2. Description of the Related Art

Speech synthesis is the computer generation of sound that resembles human speech.

Speech signals are divided into small sound units called phonemes. Phonemes have prosody characteristics such as pitch, amplitude and duration as well as special distinctive characteristics that enable them to be identified and distinguished as elements in the communication process in a similar manner to the letters used in written communications such as this document. Speech synthesizers recreate speech by generating concatenated phonemes from a series of numerical codes representing a speech signal. There are several techniques for implementing this process. One method of speech synthesis is the use of coded binary numbers representing excitation and filter parameters derived from the analysis of speech. Speech parameters, stored as binary numbers, are used to regenerate speech by excitation of a time-varying digital filter. A processor supplies overall control of speech production. The process of speech production is typically a digital process up to the point of an analogue-to-digital converter, which supplies an analogue signal to drive a loudspeaker.

In an alternative embodiment, the vocal tract is simulated by a dozen or so connected pipes of different diameter and excitation is represented by a pulse stream at the vocal- chord rate for voiced sounds or a random noise source for unvoiced parts of speech. The reflection coefficients at the junctions of the pipes are obtained from a linear prediction analysis of the speech waveform.

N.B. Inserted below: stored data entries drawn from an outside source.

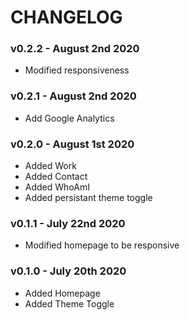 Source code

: # CHANGELOG

### v0.2.2 - August 2nd 2020
- Modified responsiveness

### v0.2.1 - August 2nd 2020
- Add Google Analytics

### v0.2.0 - August 1st 2020
- Added Work
- Added Contact
- Added WhoAmI
- Added persistant theme toggle
  
### v0.1.1 - July 22nd 2020
- Modified homepage to be responsive
  
### v0.1.0 - July 20th 2020
- Added Homepage
- Added Theme Toggle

An alternative to the time-varying filter approach is a speech generation system that stores speech as digitised phonetic segments, usually in a compressed form, and regenerates speech by concatenating segments of the stored speech. The segments may be phrases such as "at the next roundabout", "at the end of the road", "turn", "left", "right", which can be put together in several alternative ways to give instructions such as "at the end of the road turn left" or "at the next roundabout turn left". Such synthesisers can use shorter speech elements such as syllables, diphones and monophones to generate words; for example "shi", "sli", "ni", "im" and "ip" can be put together to form "shim", "slim", "ship", "slip" and "nip". Some attempts have been made to generate speech by simply adding together modulated sine waves, these method use frequency analysis of real speech to determine the major frequency components and manipulate phase and modulation parameters to reproduce speech. These methods can sometimes produce understandable speech, but the quality of the speech is generally poor. The nearest published patent specification to this one is Kagoshima 2002/0138253 which uses repetitive waveforms in a similar way to this invention. There are a number of differences between the 2002/0138253 specification and this invention in that there is no requirement in the 2002/0138253 specification to reset the waveform generators at the start of each pitch period; according to the 2002/0138253 specification it is necessary to modify the waveform generator output by filters or multiplication by a second characteristic waveform; the 2002/0138253 specification gives no data for the generation of a voiced phoneme language set and no information relating to the implementation of diphthongs and glides.

SUMMARY OF THE INVENTION

Although vowels and structured consonants appear to consist of simple sinusoids, they are difficult to analyse by formal mathematical methods and produce complex spectra that are as difficult to interpret as the original waveform. This difficulty in analysis has led to confusion in understanding. Further, many implementations have used the Fourier method of waveform construction, adding together a fundamental frequency and an appropriate selection of harmonics, but, because the pitch is not a simple sub-harmonic of the vowel formants, an inordinate number of frequencies are required to generate a simple sinusoidal formant. However, the observation and analysis of speech waveforms leads to the understanding that a much simpler method can be used to reproduce voiced speech sounds using simple sinusoids.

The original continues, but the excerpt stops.